Long Island City’s reputation as an arts hub and an eating destination has been well earned. Developing slowly over a timeline punctuated with some serious spikes–like the MoMA’s formal affiliation with PS1 in 2000 or M.Wells’ mythical year in an old diner on 49th Avenue–before reaching a tipping point in Queens’ and New York City’s imagination. Compelled by this history, I set out this weekend to visit a few of the places that draw food and drinks and art closer together in Long Island City.
Our first stop was RESOBOX, a Japanese Cultural Center, Art Gallery and Cafe tucked along 27th Street in the long, arching shadow of the Queensboro Plaza subway stop. Along with rotating art exhibits and a cafe, RESOBOX holds classes for adults, like Ink-Painting, Stick Fighting Techniques, and Japanese Classical Dance, and for kids, including Anime Character Drawing and Japanese Arts and Crafts. We were there for tea, however, specifically their excellent Genmai Tea, a Japanese tea that combines green tea and brown rice into an earthy, toasty blend. We Astorians know that there are few places in our neighborhood where we can get tasty, artfully prepared teas, and RESOBOX fills that void with quality teas like Green, Hoji and Kombu, a tea made with seaweed. They also have a modest selection of sandwiches, shakes, and smoothies to round out the menu. While there, we checked out the current art exhibit (there through May 2nd) featuring accomplished Astoria artist Mieko Anekawa. Her gorgeous, colorful paintings, that balance swirling dynamism with a self-assured peace, felt like a perfect fit for a space as flexible, thoughtful, and lovely as RESOBOX.
The next stop was a visit to an old friend at MoMA PS1. With many of their galleries currently under construction for new exhibits, we were there to see James Turrell’s Meeting a work that was installed in the space in 1986, more than a decade before PS1’s existing art space formally joined with MoMA. Once you view this quietly stunning work of art, hidden behind an inconspicuous schoolroom door, you will understand why it will likely never be installed anywhere else. I won’t give too much away here for fear it will lessen the work’s tremendous impact, but I will say that it is open after 3pm, on the third floor, weather permitting. While at MoMA PS1, don’t miss the new incarnation of M.Wells Dinette.
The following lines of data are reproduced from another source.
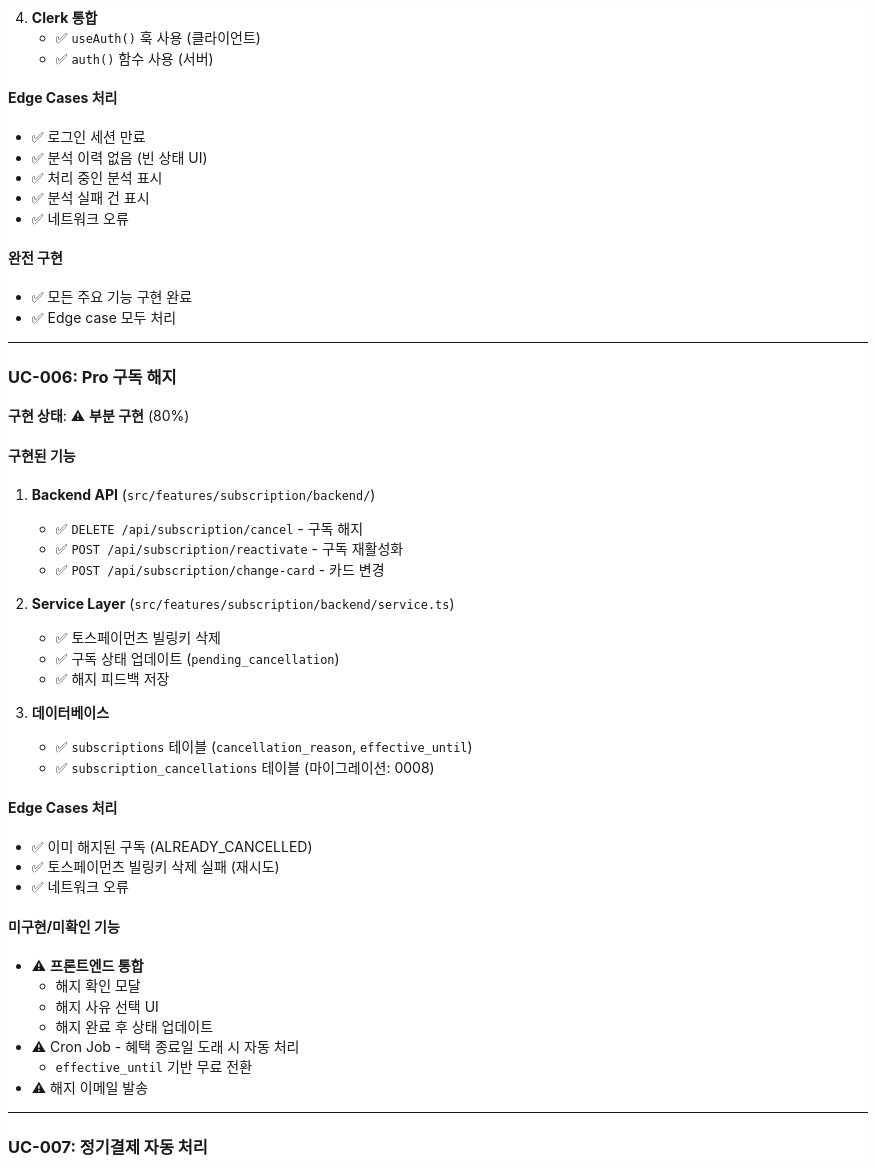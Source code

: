 4. **Clerk 통합**
   - ✅ `useAuth()` 훅 사용 (클라이언트)
   - ✅ `auth()` 함수 사용 (서버)

#### Edge Cases 처리
- ✅ 로그인 세션 만료
- ✅ 분석 이력 없음 (빈 상태 UI)
- ✅ 처리 중인 분석 표시
- ✅ 분석 실패 건 표시
- ✅ 네트워크 오류

#### 완전 구현
- ✅ 모든 주요 기능 구현 완료
- ✅ Edge case 모두 처리

---

### UC-006: Pro 구독 해지

**구현 상태**: ⚠️ **부분 구현** (80%)

#### 구현된 기능
1. **Backend API** (`src/features/subscription/backend/`)
   - ✅ `DELETE /api/subscription/cancel` - 구독 해지
   - ✅ `POST /api/subscription/reactivate` - 구독 재활성화
   - ✅ `POST /api/subscription/change-card` - 카드 변경

2. **Service Layer** (`src/features/subscription/backend/service.ts`)
   - ✅ 토스페이먼츠 빌링키 삭제
   - ✅ 구독 상태 업데이트 (`pending_cancellation`)
   - ✅ 해지 피드백 저장

3. **데이터베이스**
   - ✅ `subscriptions` 테이블 (`cancellation_reason`, `effective_until`)
   - ✅ `subscription_cancellations` 테이블 (마이그레이션: 0008)

#### Edge Cases 처리
- ✅ 이미 해지된 구독 (ALREADY_CANCELLED)
- ✅ 토스페이먼츠 빌링키 삭제 실패 (재시도)
- ✅ 네트워크 오류

#### 미구현/미확인 기능
- ⚠️ **프론트엔드 통합**
  - 해지 확인 모달
  - 해지 사유 선택 UI
  - 해지 완료 후 상태 업데이트
- ⚠️ Cron Job - 혜택 종료일 도래 시 자동 처리
  - `effective_until` 기반 무료 전환
- ⚠️ 해지 이메일 발송

---

### UC-007: 정기결제 자동 처리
This is no Lady Lazarus, no attempt to recreate the past, but rather a brilliantly re-conceived cafeteria-style restaurant, complete with the variable menu format that used to keep me on the edge of my seat in grade school, hoping for the appearance of tater tots. Only now I am hoping for Foie Gras Oatmeal. The famously creative fare at M.Wells, and the always surprising contemporary art at MoMA PS1, create a clamorous, dissonant, visceral, gorgeous, challenging, and intelligent harmony.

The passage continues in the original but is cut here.